Gli Orc individuati con Askap attualmente sono quattro, e sono stati notati per la prima volta alla fine del 2019, durante le prime osservazioni effettuate per il progetto pilota Evolutionary Map of the Universe da Anna Kapinska, radioastronoma responsabile del progetto e coautrice dello studio in uscita su Publications of the Astronomical Society of Australia, guidato da Ray Norris, che descrive la scoperta. Queste misteriose sorgenti radio stanno destando stupore e curiosità in molte parti del mondo e i ricercatori hanno immaginato vari possibili meccanismi all’origine del fenomeno, ma nessuno di essi sembra fornire una spiegazione convincente. C’è chi sostiene si tratti di fenomeni legati alle esplosioni di supernova, oppure collegati all’attività evolutiva di una galassia. Altri invece, i più scettici, suggeriscono che le sorgenti radio possano avere origini artificiali, e dunque siano causati da qualche interferenza.

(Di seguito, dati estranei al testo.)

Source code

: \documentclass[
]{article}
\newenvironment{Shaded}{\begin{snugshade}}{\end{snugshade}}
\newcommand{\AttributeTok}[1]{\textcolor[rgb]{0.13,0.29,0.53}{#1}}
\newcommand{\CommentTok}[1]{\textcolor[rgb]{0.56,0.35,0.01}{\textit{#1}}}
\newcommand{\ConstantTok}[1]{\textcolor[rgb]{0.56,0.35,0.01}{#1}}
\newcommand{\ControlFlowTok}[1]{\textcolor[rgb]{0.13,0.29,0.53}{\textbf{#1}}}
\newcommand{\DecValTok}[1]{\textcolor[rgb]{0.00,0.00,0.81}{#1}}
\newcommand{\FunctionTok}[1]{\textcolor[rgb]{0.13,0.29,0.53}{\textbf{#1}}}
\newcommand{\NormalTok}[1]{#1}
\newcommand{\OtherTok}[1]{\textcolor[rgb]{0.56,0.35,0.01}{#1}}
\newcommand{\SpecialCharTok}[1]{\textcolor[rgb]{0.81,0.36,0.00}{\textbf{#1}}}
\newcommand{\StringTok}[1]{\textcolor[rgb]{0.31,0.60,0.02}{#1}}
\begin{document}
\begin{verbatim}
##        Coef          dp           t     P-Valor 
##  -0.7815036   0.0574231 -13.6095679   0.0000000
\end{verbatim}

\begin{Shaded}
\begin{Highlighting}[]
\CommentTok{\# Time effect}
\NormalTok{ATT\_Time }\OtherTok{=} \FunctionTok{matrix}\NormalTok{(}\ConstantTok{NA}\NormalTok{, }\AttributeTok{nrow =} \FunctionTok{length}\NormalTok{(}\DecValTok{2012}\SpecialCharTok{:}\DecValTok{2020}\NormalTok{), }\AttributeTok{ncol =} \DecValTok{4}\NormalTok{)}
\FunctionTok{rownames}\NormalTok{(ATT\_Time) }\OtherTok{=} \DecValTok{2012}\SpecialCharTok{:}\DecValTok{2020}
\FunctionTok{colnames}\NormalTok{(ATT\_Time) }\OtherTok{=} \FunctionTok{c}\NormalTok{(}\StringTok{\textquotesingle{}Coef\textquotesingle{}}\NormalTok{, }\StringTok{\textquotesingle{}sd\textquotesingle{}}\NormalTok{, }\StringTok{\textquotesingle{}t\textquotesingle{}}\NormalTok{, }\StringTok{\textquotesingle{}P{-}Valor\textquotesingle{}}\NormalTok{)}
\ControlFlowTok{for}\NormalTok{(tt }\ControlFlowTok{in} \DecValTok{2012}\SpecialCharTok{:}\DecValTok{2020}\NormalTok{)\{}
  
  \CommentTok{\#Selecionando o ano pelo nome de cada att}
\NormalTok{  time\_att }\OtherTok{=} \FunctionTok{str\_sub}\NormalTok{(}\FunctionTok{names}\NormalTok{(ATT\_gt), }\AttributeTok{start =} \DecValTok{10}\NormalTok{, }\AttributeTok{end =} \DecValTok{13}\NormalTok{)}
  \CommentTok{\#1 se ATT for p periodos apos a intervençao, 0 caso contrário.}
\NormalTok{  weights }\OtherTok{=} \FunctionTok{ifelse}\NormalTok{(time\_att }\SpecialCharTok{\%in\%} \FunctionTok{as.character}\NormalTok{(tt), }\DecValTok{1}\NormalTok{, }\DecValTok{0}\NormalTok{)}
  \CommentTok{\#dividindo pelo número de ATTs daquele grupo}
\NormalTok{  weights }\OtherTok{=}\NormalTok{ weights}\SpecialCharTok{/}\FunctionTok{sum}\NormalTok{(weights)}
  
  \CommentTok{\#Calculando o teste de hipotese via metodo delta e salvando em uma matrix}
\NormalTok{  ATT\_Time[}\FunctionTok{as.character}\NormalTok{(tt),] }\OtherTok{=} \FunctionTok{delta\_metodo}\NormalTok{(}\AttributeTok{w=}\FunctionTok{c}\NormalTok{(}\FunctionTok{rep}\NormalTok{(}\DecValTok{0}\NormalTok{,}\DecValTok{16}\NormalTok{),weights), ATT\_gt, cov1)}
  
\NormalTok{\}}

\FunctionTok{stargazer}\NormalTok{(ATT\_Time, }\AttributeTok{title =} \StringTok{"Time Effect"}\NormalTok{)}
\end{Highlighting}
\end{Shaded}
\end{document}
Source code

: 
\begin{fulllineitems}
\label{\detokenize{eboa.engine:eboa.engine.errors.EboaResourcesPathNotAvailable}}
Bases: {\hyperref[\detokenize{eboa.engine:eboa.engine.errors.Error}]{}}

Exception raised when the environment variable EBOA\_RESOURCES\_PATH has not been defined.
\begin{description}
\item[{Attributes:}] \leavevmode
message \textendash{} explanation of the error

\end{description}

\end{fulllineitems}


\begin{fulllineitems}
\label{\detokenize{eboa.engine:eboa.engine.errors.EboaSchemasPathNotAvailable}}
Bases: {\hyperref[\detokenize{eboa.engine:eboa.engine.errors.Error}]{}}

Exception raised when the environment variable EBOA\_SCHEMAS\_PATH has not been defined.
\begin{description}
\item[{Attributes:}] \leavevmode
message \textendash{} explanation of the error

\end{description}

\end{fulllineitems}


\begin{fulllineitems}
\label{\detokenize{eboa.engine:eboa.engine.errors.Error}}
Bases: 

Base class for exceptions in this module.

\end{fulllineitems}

Al momento non c’è modo di confermare o smentire con certezza queste possibilità, ma la questione è molto interessante. Cosa potranno mai essere queste inaspettate sorgenti radio individuate nello spazio profondo? Media Inaf prova a fare il punto con Isabella Prandoni ricercatrice all’Istituto di radioastronomia dell’Inaf di Bologna, attivamente coinvolta nello sviluppo di grandi progetti internazionali come lo Square Kilometre Array (Ska) e in molte fra le maggiori survey radio in corso, inclusa questa che ha portato alla scoperta degli Odd Radio Circles.

Isabella Prandoni, ricercatrice all’Istituto di radioastronomia dell’Inaf di Bologna

L’origine di questi oggetti ancora sfugge. Alcuni sostengono si tratti di resti di supernova, è possibile?

«Queste peculiari sorgenti radio circolari assomigliano moltissimo a resti di supernova. La simmetria eè perfettamente circolare e sono più luminosi ai bordi (cioè lungo la circonferenza esterna), esattamente come spesso si osserva nei resti di supernova. Tuttavia gli Orc si trovano a latitudini galattiche molto elevate, ovvero molto distanti dal piano galattico, dove resti di supernova non sono mai stati osservati. Se gli Orc fossero resti di supernova si tratterebbe di una nuova popolazione di resti di supernova nell’alone della Via Lattea».

C’è qualche altro oggetto che abbia un’apparenza analoga? 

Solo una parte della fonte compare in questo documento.